How to complete this task: All of the records that follow need to be copied word for word, without the pictures.

Stored data:
┌──

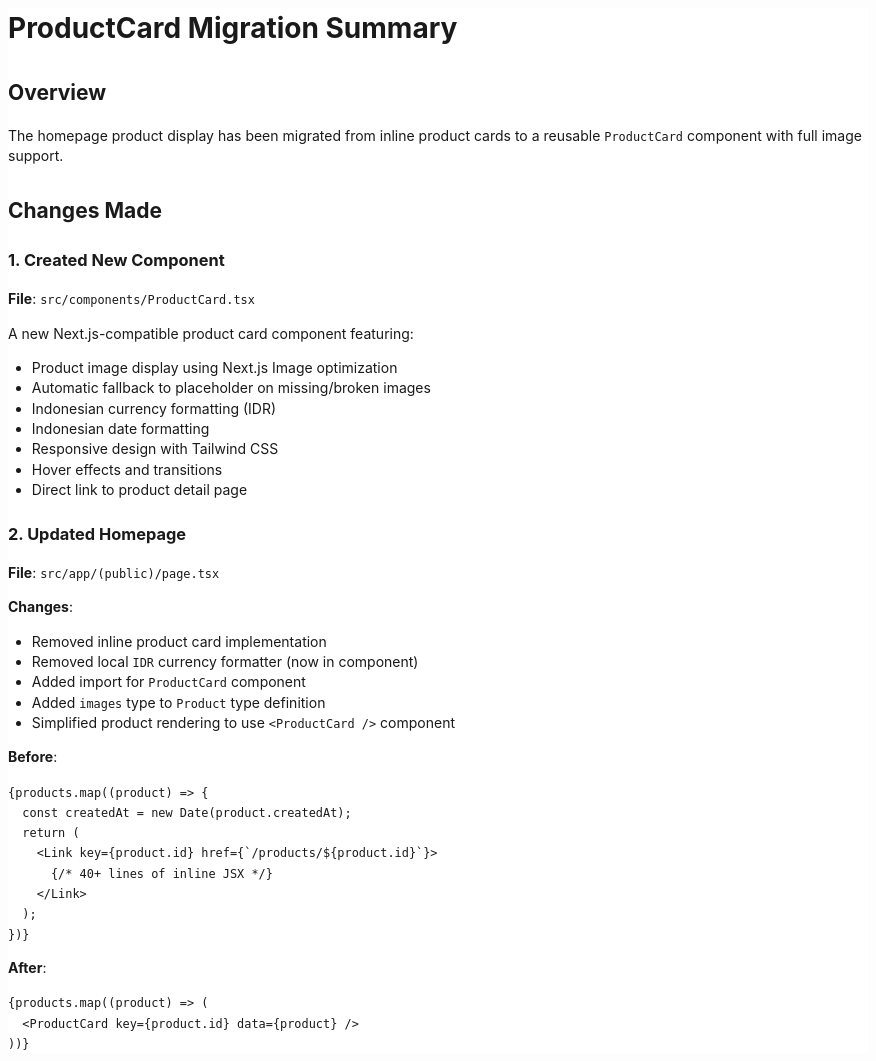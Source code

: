 # ProductCard Migration Summary

## Overview

The homepage product display has been migrated from inline product cards to a reusable `ProductCard` component with full image support.

## Changes Made

### 1. Created New Component

**File**: `src/components/ProductCard.tsx`

A new Next.js-compatible product card component featuring:
- Product image display using Next.js Image optimization
- Automatic fallback to placeholder on missing/broken images
- Indonesian currency formatting (IDR)
- Indonesian date formatting
- Responsive design with Tailwind CSS
- Hover effects and transitions
- Direct link to product detail page

### 2. Updated Homepage

**File**: `src/app/(public)/page.tsx`

**Changes**:
- Removed inline product card implementation
- Removed local `IDR` currency formatter (now in component)
- Added import for `ProductCard` component
- Added `images` type to `Product` type definition
- Simplified product rendering to use `<ProductCard />` component

**Before**:
```tsx
{products.map((product) => {
  const createdAt = new Date(product.createdAt);
  return (
    <Link key={product.id} href={`/products/${product.id}`}>
      {/* 40+ lines of inline JSX */}
    </Link>
  );
})}
```

**After**:
```tsx
{products.map((product) => (
  <ProductCard key={product.id} data={product} />
))}
```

└──

Response to this task:
Source code

: # ProductCard Migration Summary

## Overview

The homepage product display has been migrated from inline product cards to a reusable `ProductCard` component with full image support.

## Changes Made

### 1. Created New Component

**File**: `src/components/ProductCard.tsx`

A new Next.js-compatible product card component featuring:
- Product image display using Next.js Image optimization
- Automatic fallback to placeholder on missing/broken images
- Indonesian currency formatting (IDR)
- Indonesian date formatting
- Responsive design with Tailwind CSS
- Hover effects and transitions
- Direct link to product detail page

### 2. Updated Homepage

**File**: `src/app/(public)/page.tsx`

**Changes**:
- Removed inline product card implementation
- Removed local `IDR` currency formatter (now in component)
- Added import for `ProductCard` component
- Added `images` type to `Product` type definition
- Simplified product rendering to use `<ProductCard />` component

**Before**:
```tsx
{products.map((product) => {
  const createdAt = new Date(product.createdAt);
  return (
    <Link key={product.id} href={`/products/${product.id}`}>
      {/* 40+ lines of inline JSX */}
    </Link>
  );
})}
```

**After**:
```tsx
{products.map((product) => (
  <ProductCard key={product.id} data={product} />
))}
```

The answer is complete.